▶ Exercise details: Return the run of lines below that opens with the line containing "filters required state, this" and closes with the line containing "with products ignoring", keeping each one exact.

[Start of section]

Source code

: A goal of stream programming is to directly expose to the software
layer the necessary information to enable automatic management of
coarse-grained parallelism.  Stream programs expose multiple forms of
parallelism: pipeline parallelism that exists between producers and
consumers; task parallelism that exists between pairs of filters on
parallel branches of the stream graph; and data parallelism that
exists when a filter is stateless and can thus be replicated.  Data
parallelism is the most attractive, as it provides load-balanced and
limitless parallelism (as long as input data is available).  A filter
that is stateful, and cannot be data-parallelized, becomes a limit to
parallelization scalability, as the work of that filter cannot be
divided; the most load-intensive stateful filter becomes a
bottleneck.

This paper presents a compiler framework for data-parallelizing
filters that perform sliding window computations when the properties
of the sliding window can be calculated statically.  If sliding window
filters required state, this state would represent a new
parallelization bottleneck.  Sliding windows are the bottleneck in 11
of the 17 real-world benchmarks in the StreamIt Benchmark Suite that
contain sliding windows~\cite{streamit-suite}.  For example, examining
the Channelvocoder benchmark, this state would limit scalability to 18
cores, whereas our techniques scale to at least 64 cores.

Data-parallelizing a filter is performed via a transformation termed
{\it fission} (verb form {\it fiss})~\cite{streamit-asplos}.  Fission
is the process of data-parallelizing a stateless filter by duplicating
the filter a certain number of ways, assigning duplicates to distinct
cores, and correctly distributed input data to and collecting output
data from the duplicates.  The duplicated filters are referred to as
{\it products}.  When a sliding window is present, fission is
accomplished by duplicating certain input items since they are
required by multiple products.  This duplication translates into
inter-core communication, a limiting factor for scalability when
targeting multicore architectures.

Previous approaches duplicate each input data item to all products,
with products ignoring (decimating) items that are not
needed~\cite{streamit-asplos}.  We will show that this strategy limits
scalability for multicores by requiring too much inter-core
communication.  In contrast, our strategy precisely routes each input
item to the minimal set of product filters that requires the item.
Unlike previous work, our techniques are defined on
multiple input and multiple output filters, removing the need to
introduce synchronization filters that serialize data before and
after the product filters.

[End of section]

▶ Answer to this problem:
filters required state, this state would represent a new
parallelization bottleneck.  Sliding windows are the bottleneck in 11
of the 17 real-world benchmarks in the StreamIt Benchmark Suite that
contain sliding windows~\cite{streamit-suite}.  For example, examining
the Channelvocoder benchmark, this state would limit scalability to 18
cores, whereas our techniques scale to at least 64 cores.

Data-parallelizing a filter is performed via a transformation termed
{\it fission} (verb form {\it fiss})~\cite{streamit-asplos}.  Fission
is the process of data-parallelizing a stateless filter by duplicating
the filter a certain number of ways, assigning duplicates to distinct
cores, and correctly distributed input data to and collecting output
data from the duplicates.  The duplicated filters are referred to as
{\it products}.  When a sliding window is present, fission is
accomplished by duplicating certain input items since they are
required by multiple products.  This duplication translates into
inter-core communication, a limiting factor for scalability when
targeting multicore architectures.

Previous approaches duplicate each input data item to all products,
with products ignoring (decimating) items that are not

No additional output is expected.